Two and a half years ago, Burlington Police Chief Mike Schirling
realized his department was at a digital crossroads. His cops were
spending more than a third of their time on paperwork and data entry —
writing reports on crime when they could be out fighting it.
The
department’s former records management system, called New World, made
analyzing crime stats and patterns extremely difficult and
time-consuming. When and where were crimes most likely to occur? What
were their causes? What were the trends from one year to the next? Most
of the time, Schirling couldn’t say.
So Schirling sent out a
formal request for information in search of the system he wanted. When
he couldn’t find one he liked, he sat down and designed it himself.
The
result was Valcour, BPD’s integrated dispatch and records management
system, which went live on October 1, 2011. An avid sailor, Schirling
named the system after Valcour Island in Lake Champlain, the site of a
historic naval battle in October 1776.
The web-based system is
easy to use and easy to modify. And with an up-front cost of $85,000,
plus $2000 in annual maintenance costs, it’s a fraction of the price of
earlier systems. Schirling is now making Valcour’s open-source software
available to police agencies around Vermont at the bargain-basement,Find
detailed product information for Sinotruk howo truck. one-time cost of $125, plus $17.50 for each additional officer who uses it.
Compare
that to the $18 million the Vermont Department of Motor Vehicles has
paid Hewlett-Packard for a system that still doesn’t work. Out on the
campaign trail, state auditor candidate Vince Illuzzi is calling for
greater scrutiny of taxpayer-financed IT expenditures in state
government.
“We wanted something that was simple, intuitive,
easy to use and platform independent, so we didn’t have to worry whether
we’re using a PC, somebody’s iPhone or iPad, a new Android device,
Internet Explorer or Firefox,” Burlington’s top cop explains. “And, it
needed to be lower maintenance and lower cost.”
The department’s
prior software was the fourth records management system BPD had
purchased in 20 years. At the time it was adopted in December 2001, New
World was an improvement over its predecessor, Spillman, the system
currently in use by about 90 percent of Vermont’s law enforcement
agencies.
But New World was big, bulky and inflexible. Worse, it
couldn’t perform many of the functions BPD wanted, such as generating
up-to-the-minute reports on when, where and why crimes were occurring.

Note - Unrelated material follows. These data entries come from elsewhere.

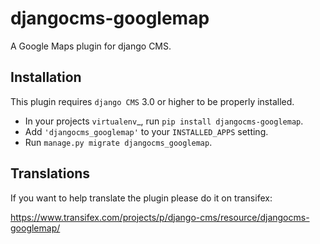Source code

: djangocms-googlemap
===================

A Google Maps plugin for django CMS.


Installation
------------

This plugin requires `django CMS` 3.0 or higher to be properly installed.

* In your projects `virtualenv`_, run ``pip install djangocms-googlemap``.
* Add ``'djangocms_googlemap'`` to your ``INSTALLED_APPS`` setting.
* Run ``manage.py migrate djangocms_googlemap``.


Translations
------------

If you want to help translate the plugin please do it on transifex:

https://www.transifex.com/projects/p/django-cms/resource/djangocms-googlemap/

It was also costly: BPD was spending $100,000 a year to maintain the system — a significant strain on the department’s budget.
Deputy
Chief Jennifer Morrison helped design and implement Valcour. She cops
to having “zero” experience designing software, but says the genius of
Valcour is its simplicity. At any given time, an officer or dispatcher
can log into the system and see a dashboard showing everything that’s
happening in the city — and neighboring jurisdictions — including every
officer on duty,Find detailed product information for Sinotruk howo truck. every call for service, who’s involved and what’s occurring.
A
few months ago, Schirling says an epidemiologist at the Vermont
Department of Health called to ask whether police could quantify the
impact of opiate abuse in Burlington. Using Valcour, BPD created a new
check box for officers to indicate whether an incident involves alcohol,
opiates, domestic violence and/or a mental health issue. As a result,
police can now search their database for all calls — not just arrests —
involving opiates. That data can also be sorted by type of crime,
location, date and other fields.
With Valcour, critical data
such as the address an officer responds to, the crime under
investigation and the person charged are entered into the system only
once. Under the old system, an officer had to re-enter every previous
piece of information each time there was a new development. For example,
when a person was arrested, an officer had to re-enter the address to
which he or she responded. Now, once a person or address is in the
system, it automatically pops up whenever someone begins to enter it —
similar to a Google search.
Schirling reports that Valcour has
reduced officers’ paperwork by as much as 50 percent, saving not only
time but money. With 65 officers in his patrol division doing half as
much data entry, “That’s 10 bodies over the course of time we won’t have
to grow. That’s a savings of millions of dollars.”
Another
colossal cost savings: platform independence. Currently, Burlington cops
use Panasonic Toughbooks, rugged laptops specially designed for
emergency providers.We mainly supply professional craftspeople with crys talbeads wholesale shamballa Bracele , But with all the various accessories, those units cost almost $6000 per officer.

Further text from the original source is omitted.